During my time in academia, I was appointed the chair of a faculty committee.
When I took over as chair, the committee had a decades-old practice of holding meetings every month. Having sat through (more accurately, suffered through) these meetings as a junior committee member, I knew we could cut the number in half and still do what we were supposed to do.
So I decided to convene the committee every two months instead of every month.
One of the senior committee members was upset. He told me: “You’re making a mistake. We need to meet every month.”
“Why?” I asked. “What’s the purpose of a monthly meeting?”
“That’s how committees at this school work. They meet every month,” he reiterated and walked away.

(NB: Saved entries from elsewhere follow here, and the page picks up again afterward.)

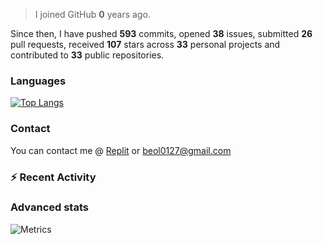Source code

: > I joined GitHub **0** years ago.

Since then, I have pushed **593** commits, opened **38** issues, submitted **26** pull requests, received **107** stars across **33** personal projects and contributed to **33** public repositories.


### Languages

[![Top Langs](https://github-readme-stats.vercel.app/api/top-langs/?username=JBYT27&layout=compact)](https://github.com/anuraghazra/github-readme-stats)


### Contact
You can contact me @ [Replit](https://replit.com/@JBloves27) or beol0127@gmail.com

### :zap: Recent Activity

<!--START_SECTION:activity-->
<!--END_SECTION:activity-->

### Advanced stats

![Metrics](https://github.com/JBYT27/JBYT27/blob/main/github-metrics.svg)
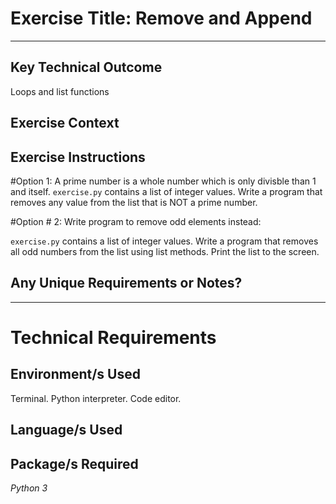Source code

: # Exercise Title: Remove and Append
---
## Key Technical Outcome
Loops and list functions

## Exercise Context

## Exercise Instructions

#Option 1:
A prime number is a whole number which is only divisble than 1 and itself.
<code>exercise.py</code> contains a list of integer values.
Write a program that removes any value from the list that is NOT a prime number.

#Option # 2:
Write program to remove odd elements instead:

<code>exercise.py</code> contains a list of integer values.
Write a program that removes all odd numbers from the list using list methods.
Print the list to the screen.

## Any Unique Requirements or Notes?

---
# Technical Requirements
<em><strong></strong></em>

## Environment/s Used
Terminal. Python interpreter. Code editor.

## Language/s Used
<em></em>

## Package/s Required
<em>Python 3</em>
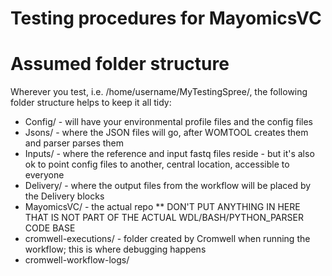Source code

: # Testing procedures for MayomicsVC

# Assumed folder structure

Wherever you test, i.e. /home/username/MyTestingSpree/, the following folder structure helps to keep it all tidy:
* Config/ - will have your environmental profile files and the config files
* Jsons/ - where the JSON files will go, after WOMTOOL creates them and parser parses them
* Inputs/ - where the reference and input fastq files reside - but it's also ok to point config files to another, central location, accessible to everyone
* Delivery/ - where the output files from the workflow will be placed by the Delivery blocks
* MayomicsVC/ - the actual repo
  ** DON'T PUT ANYTHING IN HERE THAT IS NOT PART OF THE ACTUAL WDL/BASH/PYTHON_PARSER CODE BASE
* cromwell-executions/ - folder created by Cromwell when running the workflow; this is where debugging happens
* cromwell-workflow-logs/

In other words, it was easier to maintain the status quo than to question it.
It was easier to waste time in an unnecessary meeting than to upset people who liked having a monthly meeting.
It was easier to say “We’ve always done it this way” or “Other committees are doing it this way” than to ask if there was a better way.
Individuals fall into the same trap. There was a time when I checked my email first thing every day—even though it meant I would spend the most creative part of my day tackling other people’s problems. When I asked myself, “Why am I doing this?” the honest answer was “I’ve always done it that way.”
It was impulsive—rather than intentional.
“We’ve always done it this way” gets worse on an institutional level. Once a decision is made—once a meeting is created or a process is added—it becomes really difficult to change course. The deeper the snow tracks, the harder it is to escape them. Over time, people forget why they’re doing something in the first place.
Process, by definition, is backward looking. It was developed in response to yesterday’s problem. Decades ago, there may have been a good reason for my committee to meet every month. But once the decision was made, people began to treat it like a sacred pact.
Over time, process can become a substitute for thinking. “It’s not that rare,” Jeff Bezos says, “to hear a junior leader defend a bad outcome with something like, ‘Well, we followed the process.’”
When I worked on the Mars Exploration Rovers project, we made sure everything on the rovers had a specific purpose. Weight and space are at a premium in spacecraft design. Every object weighs something and takes up space on a small rover. So nothing went on the rovers unless there was a great reason for it.
But without constraints, we become complacent. Over time, our arteries get clogged with outdated habits, routines, and processes that clutter our thinking and impede progress.
This doesn’t mean you get rid of all meetings and processes.
It simply means you make a regular practice of asking, “What’s the purpose of this? And is there a better way to serve that purpose?”
If something is worth doing, it’s worth knowing why we’re doing it.